REQUIRED WORK:
The reply should consist of every entry, repeated exactly.

-- RECORD EXCERPTS follows --

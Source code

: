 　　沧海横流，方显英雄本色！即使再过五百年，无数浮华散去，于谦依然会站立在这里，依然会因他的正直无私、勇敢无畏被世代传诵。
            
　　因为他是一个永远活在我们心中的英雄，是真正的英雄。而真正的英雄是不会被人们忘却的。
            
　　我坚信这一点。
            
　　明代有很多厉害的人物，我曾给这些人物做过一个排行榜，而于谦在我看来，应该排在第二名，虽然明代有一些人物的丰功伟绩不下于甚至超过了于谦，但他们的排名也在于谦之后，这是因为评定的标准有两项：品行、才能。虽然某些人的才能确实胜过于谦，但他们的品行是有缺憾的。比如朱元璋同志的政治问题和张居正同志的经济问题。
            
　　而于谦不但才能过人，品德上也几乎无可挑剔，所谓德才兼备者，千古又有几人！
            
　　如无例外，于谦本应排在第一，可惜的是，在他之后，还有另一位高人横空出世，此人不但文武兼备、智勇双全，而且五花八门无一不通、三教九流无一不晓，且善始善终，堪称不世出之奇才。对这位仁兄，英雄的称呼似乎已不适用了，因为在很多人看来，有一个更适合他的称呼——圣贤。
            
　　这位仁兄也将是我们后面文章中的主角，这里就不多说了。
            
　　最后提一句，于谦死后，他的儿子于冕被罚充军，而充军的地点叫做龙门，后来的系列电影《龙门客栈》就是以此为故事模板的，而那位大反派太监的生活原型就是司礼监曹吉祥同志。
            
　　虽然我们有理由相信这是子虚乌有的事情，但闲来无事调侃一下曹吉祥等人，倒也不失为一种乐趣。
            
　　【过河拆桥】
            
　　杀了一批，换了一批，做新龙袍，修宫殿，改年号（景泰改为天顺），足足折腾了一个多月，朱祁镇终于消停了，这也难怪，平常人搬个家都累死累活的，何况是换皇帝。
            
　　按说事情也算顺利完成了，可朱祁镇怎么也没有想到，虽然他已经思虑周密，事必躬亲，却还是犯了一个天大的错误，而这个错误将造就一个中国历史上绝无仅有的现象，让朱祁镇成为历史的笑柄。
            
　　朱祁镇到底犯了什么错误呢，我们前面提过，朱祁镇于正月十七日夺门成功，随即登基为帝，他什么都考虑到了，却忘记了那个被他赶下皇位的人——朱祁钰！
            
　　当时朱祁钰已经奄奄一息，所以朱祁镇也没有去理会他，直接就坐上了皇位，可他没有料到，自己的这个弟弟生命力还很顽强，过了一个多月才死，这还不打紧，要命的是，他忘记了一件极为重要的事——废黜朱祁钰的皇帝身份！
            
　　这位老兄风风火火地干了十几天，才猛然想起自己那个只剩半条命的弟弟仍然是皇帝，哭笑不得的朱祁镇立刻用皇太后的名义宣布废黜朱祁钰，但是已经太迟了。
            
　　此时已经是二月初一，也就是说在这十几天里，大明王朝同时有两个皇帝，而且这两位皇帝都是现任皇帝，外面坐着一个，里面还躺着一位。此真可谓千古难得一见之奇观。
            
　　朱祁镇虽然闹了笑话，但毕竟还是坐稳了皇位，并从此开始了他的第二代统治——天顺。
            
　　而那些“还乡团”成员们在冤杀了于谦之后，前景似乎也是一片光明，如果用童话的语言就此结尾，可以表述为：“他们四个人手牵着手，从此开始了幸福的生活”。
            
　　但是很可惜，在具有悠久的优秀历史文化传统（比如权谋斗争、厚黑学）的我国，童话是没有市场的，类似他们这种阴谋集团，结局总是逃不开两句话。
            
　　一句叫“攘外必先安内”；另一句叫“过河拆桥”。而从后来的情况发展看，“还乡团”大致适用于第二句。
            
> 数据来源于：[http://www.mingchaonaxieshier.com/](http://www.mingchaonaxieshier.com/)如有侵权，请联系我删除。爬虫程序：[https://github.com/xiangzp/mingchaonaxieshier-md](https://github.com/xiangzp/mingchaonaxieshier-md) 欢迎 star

-- RECORD EXCERPTS concluded --

FINAL ANSWER:
Source code

: 　　沧海横流，方显英雄本色！即使再过五百年，无数浮华散去，于谦依然会站立在这里，依然会因他的正直无私、勇敢无畏被世代传诵。
            
　　因为他是一个永远活在我们心中的英雄，是真正的英雄。而真正的英雄是不会被人们忘却的。
            
　　我坚信这一点。
            
　　明代有很多厉害的人物，我曾给这些人物做过一个排行榜，而于谦在我看来，应该排在第二名，虽然明代有一些人物的丰功伟绩不下于甚至超过了于谦，但他们的排名也在于谦之后，这是因为评定的标准有两项：品行、才能。虽然某些人的才能确实胜过于谦，但他们的品行是有缺憾的。比如朱元璋同志的政治问题和张居正同志的经济问题。
            
　　而于谦不但才能过人，品德上也几乎无可挑剔，所谓德才兼备者，千古又有几人！
            
　　如无例外，于谦本应排在第一，可惜的是，在他之后，还有另一位高人横空出世，此人不但文武兼备、智勇双全，而且五花八门无一不通、三教九流无一不晓，且善始善终，堪称不世出之奇才。对这位仁兄，英雄的称呼似乎已不适用了，因为在很多人看来，有一个更适合他的称呼——圣贤。
            
　　这位仁兄也将是我们后面文章中的主角，这里就不多说了。
            
　　最后提一句，于谦死后，他的儿子于冕被罚充军，而充军的地点叫做龙门，后来的系列电影《龙门客栈》就是以此为故事模板的，而那位大反派太监的生活原型就是司礼监曹吉祥同志。
            
　　虽然我们有理由相信这是子虚乌有的事情，但闲来无事调侃一下曹吉祥等人，倒也不失为一种乐趣。
            
　　【过河拆桥】
            
　　杀了一批，换了一批，做新龙袍，修宫殿，改年号（景泰改为天顺），足足折腾了一个多月，朱祁镇终于消停了，这也难怪，平常人搬个家都累死累活的，何况是换皇帝。
            
　　按说事情也算顺利完成了，可朱祁镇怎么也没有想到，虽然他已经思虑周密，事必躬亲，却还是犯了一个天大的错误，而这个错误将造就一个中国历史上绝无仅有的现象，让朱祁镇成为历史的笑柄。
            
　　朱祁镇到底犯了什么错误呢，我们前面提过，朱祁镇于正月十七日夺门成功，随即登基为帝，他什么都考虑到了，却忘记了那个被他赶下皇位的人——朱祁钰！
            
　　当时朱祁钰已经奄奄一息，所以朱祁镇也没有去理会他，直接就坐上了皇位，可他没有料到，自己的这个弟弟生命力还很顽强，过了一个多月才死，这还不打紧，要命的是，他忘记了一件极为重要的事——废黜朱祁钰的皇帝身份！
            
　　这位老兄风风火火地干了十几天，才猛然想起自己那个只剩半条命的弟弟仍然是皇帝，哭笑不得的朱祁镇立刻用皇太后的名义宣布废黜朱祁钰，但是已经太迟了。
            
　　此时已经是二月初一，也就是说在这十几天里，大明王朝同时有两个皇帝，而且这两位皇帝都是现任皇帝，外面坐着一个，里面还躺着一位。此真可谓千古难得一见之奇观。
            
　　朱祁镇虽然闹了笑话，但毕竟还是坐稳了皇位，并从此开始了他的第二代统治——天顺。
            
　　而那些“还乡团”成员们在冤杀了于谦之后，前景似乎也是一片光明，如果用童话的语言就此结尾，可以表述为：“他们四个人手牵着手，从此开始了幸福的生活”。
            
　　但是很可惜，在具有悠久的优秀历史文化传统（比如权谋斗争、厚黑学）的我国，童话是没有市场的，类似他们这种阴谋集团，结局总是逃不开两句话。
            
　　一句叫“攘外必先安内”；另一句叫“过河拆桥”。而从后来的情况发展看，“还乡团”大致适用于第二句。
            
> 数据来源于：[http://www.mingchaonaxieshier.com/](http://www.mingchaonaxieshier.com/)如有侵权，请联系我删除。爬虫程序：[https://github.com/xiangzp/mingchaonaxieshier-md](https://github.com/xiangzp/mingchaonaxieshier-md) 欢迎 star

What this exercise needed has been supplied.